Vers le Dimanche 5 avril 2020

Dimanche des Rameaux

Lundi 30 MarsMardi 31 MarsMercredi 1 AvrilJeudi 2 AvrilVendredi 3 AvrilSamedi 4 AvrilDimanche 5 Avril

Être envoyés

Jésus envoie deux disciples chercher une monture. Il les envoie en leur indiquant précisément où aller, que faire, que dire; un peu comme des parents qui donnent à leur enfant les instructions lorsqu’il va faire les courses pour la première fois seul. Peut-être aimerions-nous que cela se passe de la même façon dans notre vie ! Prenons-nous le temps d’écouter le Seigneur pour qu’Il nous guide ? Aujourd’hui, je confie à Jésus une situation concrète pour laquelle je lui demande sa lumière.

Deux disciples

Jésus envoie non pas un disciple mais deux. Cette manière de faire souligne que, si je suis bien appelé(e) à avoir une relation personnelle avec le Christ, je ne suis pas pour autant chrétien(ne) seul(e). Cela peut être pesant, quand je suis confronté(e) dans ma paroisse, dans mon groupe de prière ou d’amis, à d’autres chrétiens avec lesquels j’ai du mal à m’entendre. Pourtant, Jésus demande de les aimer et appelle à cheminer avec eux. Je me représente la scène évangélique et imagine que je suis l’un des deux disciples et que l’autre est une personne que j’ai du mal à aimer. Jésus, ouvre mon coeur. 

Il en a besoin

« Si l’on vous dit quelque chose, vous répondrez : ?Le Seigneur en a besoin? », dit Jésus. Et moi, comment est-ce que je réagis si on me demande quelque chose qui m’appartient avec un tel argument « le Seigneur en a besoin » ? Je commencerais sans doute par vérifier si la personne qui me le demande est fiable, et j’aurais raison.
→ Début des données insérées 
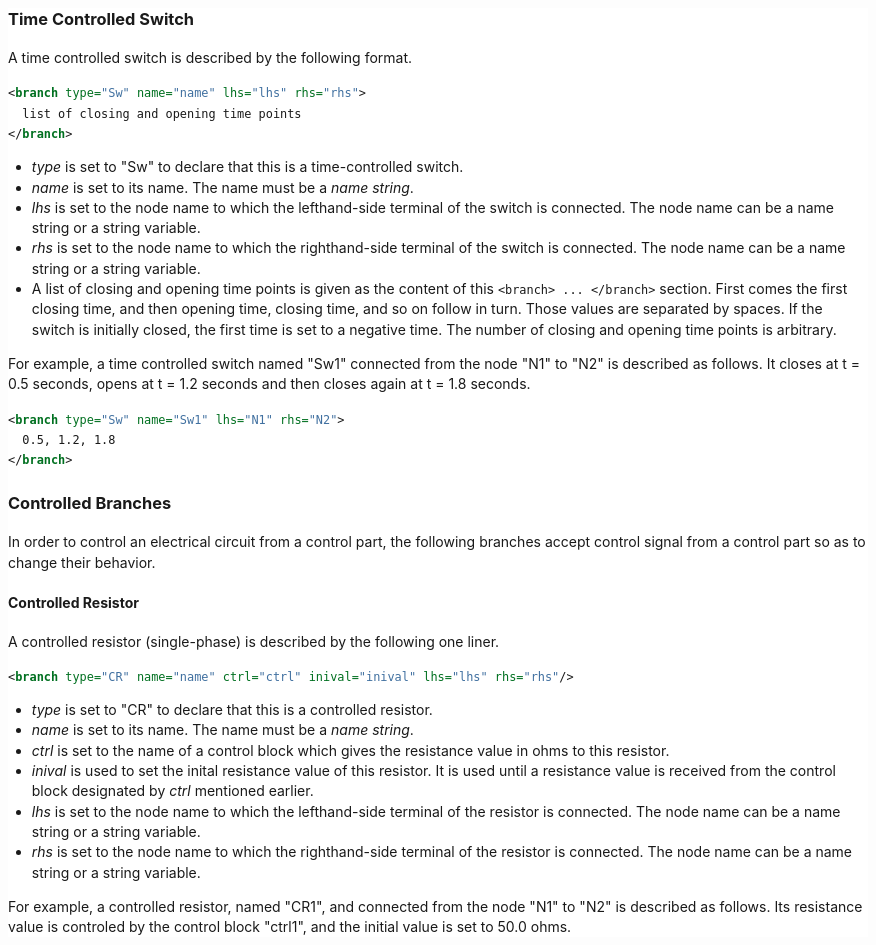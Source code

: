 ### Time Controlled Switch

A time controlled switch is described by the following format.

```xml
<branch type="Sw" name="name" lhs="lhs" rhs="rhs">
  list of closing and opening time points
</branch>
```

- *type* is set to "Sw" to declare that this is a time-controlled switch.
- *name* is set to its name. The name must be a *name string*. 
- *lhs* is set to the node name to which the lefthand-side terminal of the switch is connected. The node name can be a name string or a string variable.
- *rhs* is set to the node name to which the righthand-side terminal of the switch is connected. The node name can be a name string or a string variable.
- A list of closing and opening time points is given as the content of this `<branch> ... </branch>` section. First comes the first closing time, and then opening time, closing time, and so on follow in turn. Those values are separated by spaces. If the switch is initially closed, the first time is set to a negative time. The number of closing and opening time points is arbitrary.

For example, a time controlled switch named "Sw1" connected from the node "N1" to "N2" is described as follows. It closes at t = 0.5 seconds, opens at t = 1.2 seconds and then closes again at t = 1.8 seconds.

```xml
<branch type="Sw" name="Sw1" lhs="N1" rhs="N2">
  0.5, 1.2, 1.8
</branch>
```

### Controlled Branches

In order to control an electrical circuit from a control part, the following branches accept control signal from a control part so as to change their behavior.

#### Controlled Resistor

A controlled resistor (single-phase) is described by the following one liner.

```xml
<branch type="CR" name="name" ctrl="ctrl" inival="inival" lhs="lhs" rhs="rhs"/>
```

- *type* is set to "CR" to declare that this is a controlled resistor.
- *name* is set to its name. The name must be a *name string*. 
- *ctrl* is set to the name of a control block which gives the resistance value in ohms to this resistor.
- *inival* is used to set the inital resistance value of this resistor. It is used until a resistance value is received from the control block designated by *ctrl* mentioned earlier.
- *lhs* is set to the node name to which the lefthand-side terminal of the resistor is connected. The node name can be a name string or a string variable.
- *rhs* is set to the node name to which the righthand-side terminal of the resistor is connected. The node name can be a name string or a string variable.

For example, a controlled resistor, named "CR1", and connected from the node "N1" to "N2" is described as follows. Its resistance value is controled by the control block "ctrl1", and the initial value is set to 50.0 ohms.
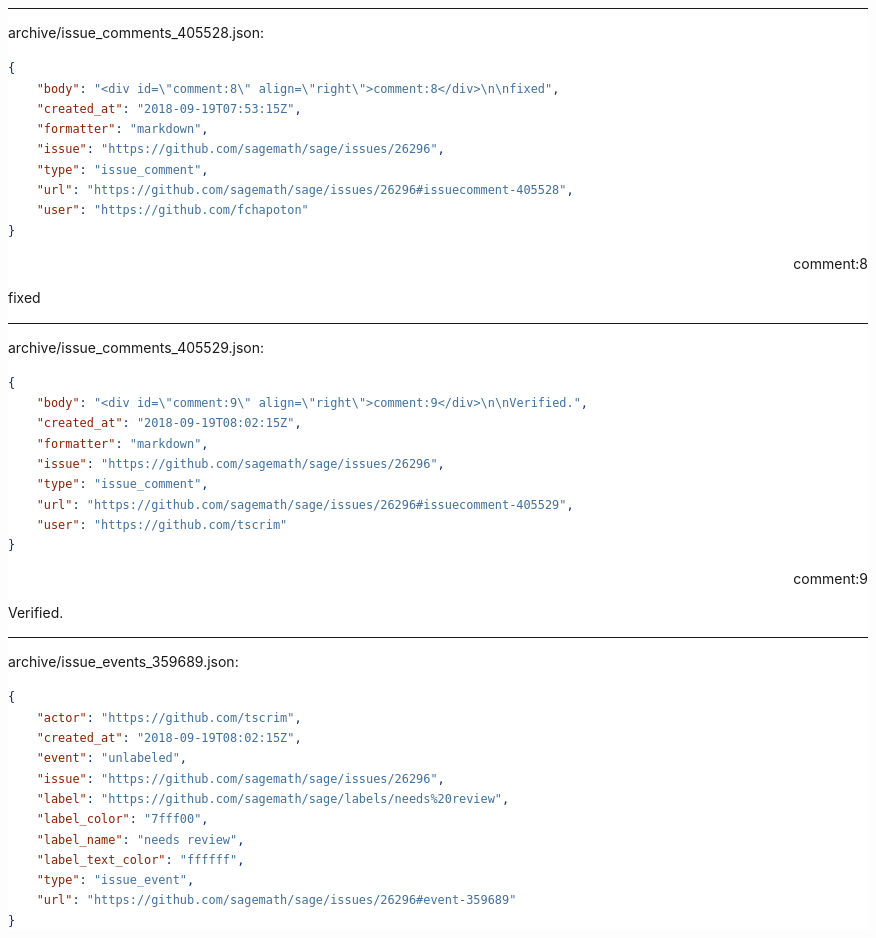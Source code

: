 

---

archive/issue_comments_405528.json:
```json
{
    "body": "<div id=\"comment:8\" align=\"right\">comment:8</div>\n\nfixed",
    "created_at": "2018-09-19T07:53:15Z",
    "formatter": "markdown",
    "issue": "https://github.com/sagemath/sage/issues/26296",
    "type": "issue_comment",
    "url": "https://github.com/sagemath/sage/issues/26296#issuecomment-405528",
    "user": "https://github.com/fchapoton"
}
```

<div id="comment:8" align="right">comment:8</div>

fixed



---

archive/issue_comments_405529.json:
```json
{
    "body": "<div id=\"comment:9\" align=\"right\">comment:9</div>\n\nVerified.",
    "created_at": "2018-09-19T08:02:15Z",
    "formatter": "markdown",
    "issue": "https://github.com/sagemath/sage/issues/26296",
    "type": "issue_comment",
    "url": "https://github.com/sagemath/sage/issues/26296#issuecomment-405529",
    "user": "https://github.com/tscrim"
}
```

<div id="comment:9" align="right">comment:9</div>

Verified.



---

archive/issue_events_359689.json:
```json
{
    "actor": "https://github.com/tscrim",
    "created_at": "2018-09-19T08:02:15Z",
    "event": "unlabeled",
    "issue": "https://github.com/sagemath/sage/issues/26296",
    "label": "https://github.com/sagemath/sage/labels/needs%20review",
    "label_color": "7fff00",
    "label_name": "needs review",
    "label_text_color": "ffffff",
    "type": "issue_event",
    "url": "https://github.com/sagemath/sage/issues/26296#event-359689"
}
```
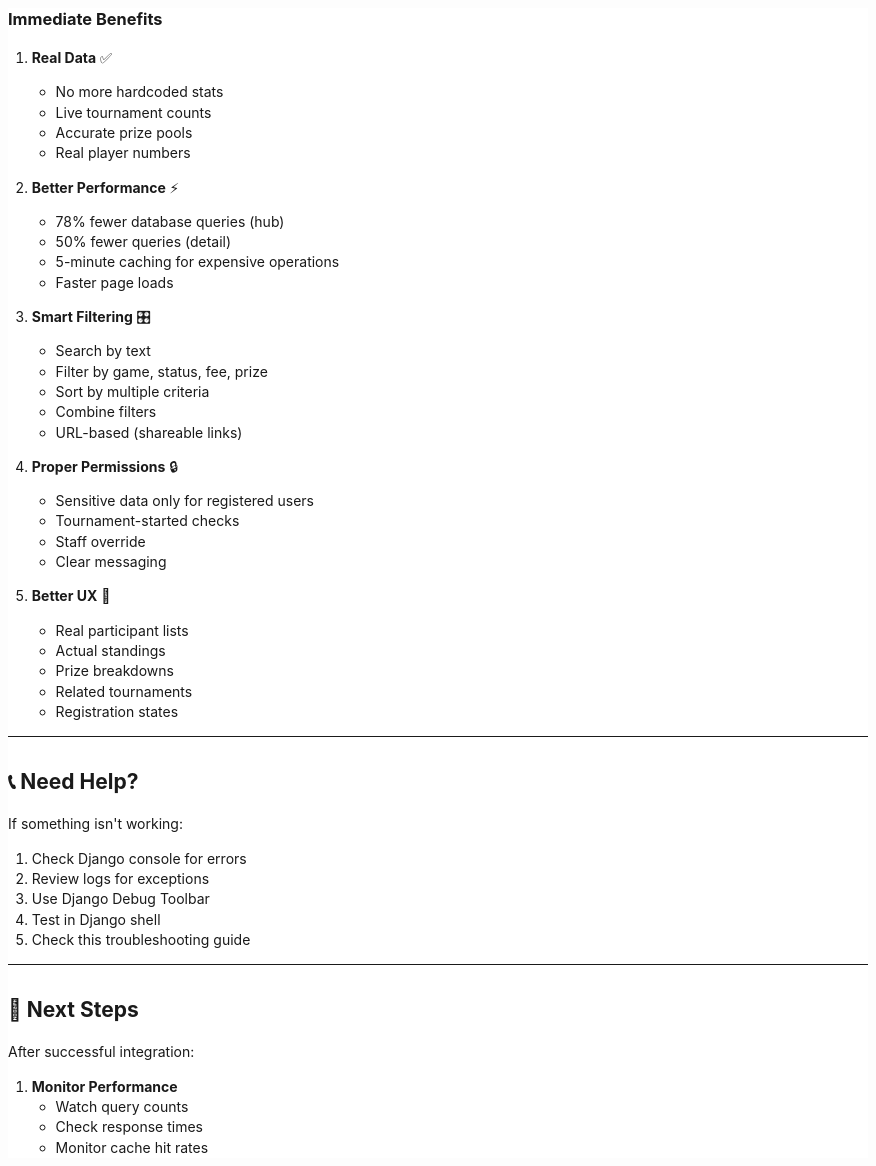 ### Immediate Benefits

1. **Real Data** ✅
   - No more hardcoded stats
   - Live tournament counts
   - Accurate prize pools
   - Real player numbers

2. **Better Performance** ⚡
   - 78% fewer database queries (hub)
   - 50% fewer queries (detail)
   - 5-minute caching for expensive operations
   - Faster page loads

3. **Smart Filtering** 🎛️
   - Search by text
   - Filter by game, status, fee, prize
   - Sort by multiple criteria
   - Combine filters
   - URL-based (shareable links)

4. **Proper Permissions** 🔒
   - Sensitive data only for registered users
   - Tournament-started checks
   - Staff override
   - Clear messaging

5. **Better UX** 🎨
   - Real participant lists
   - Actual standings
   - Prize breakdowns
   - Related tournaments
   - Registration states

---

## 📞 Need Help?

If something isn't working:

1. Check Django console for errors
2. Review logs for exceptions
3. Use Django Debug Toolbar
4. Test in Django shell
5. Check this troubleshooting guide

---

## 🚀 Next Steps

After successful integration:

1. **Monitor Performance**
   - Watch query counts
   - Check response times
   - Monitor cache hit rates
Mais profondément, suis-je prêt à mettre ce que j’ai au service de Dieu ? Le Seigneur a besoin de moi, avec tout ce que je suis. Je lui demande la grâce de désirer être mis à son service !

Un roi doux

« Voici ton roi qui vient vers toi, plein de douceur », dit la prophétie de Zacharie. Roi doux : deux mots qui vont rarement ensemble ! Pourtant, Jésus est ce roi d’humilité et de douceur. Il ne vient pas en conquérant ; il vient sans arme, sur une humble monture. Je prends le temps de le contempler, de le laisser m’envahir de sa douceur. Je lui demande la grâce d’être moi aussi « doux(ce) et humble de coeur ».

Pose ton manteau

Les disciples, puis la foule, déposent leurs manteaux sur l’ânesse puis sur le chemin en signe de respect pour Jésus. Quel accueil pour ce Roi qui vient! Ici le manteau symbolise les apparences, le statut social. Et moi, quel est mon manteau, ce masque social que Jésus m’appelle à quitter ? À déposer devant lui ? Je peux aujourd’hui trouver pour ma prière un geste d’adoration : me prosterner, incliner la tête, ou déposer devant Dieu un objet important pour moi.

Louer ou s’agiter ?

Jésus entre dans Jérusalem : la ville « fut en proie à l’agitation » ; les gens se demandaient qui était cet homme. L’agitation est soit l’excitation provoquée par un mouvement de foule, soit le trouble ou la peur devant cette situation étrange. Certains sont dans la louange, d’autres ont des sentiments mêlés. Cette diversité des sentiments, nous la connaissons face aux événements. Dans ma prière, je demande à Dieu de me faire la grâce de la vraie louange, qui est ni l’excitation d’un moment, ni l’imitation des autres; une louange sans trouble, une louange selon son coeur.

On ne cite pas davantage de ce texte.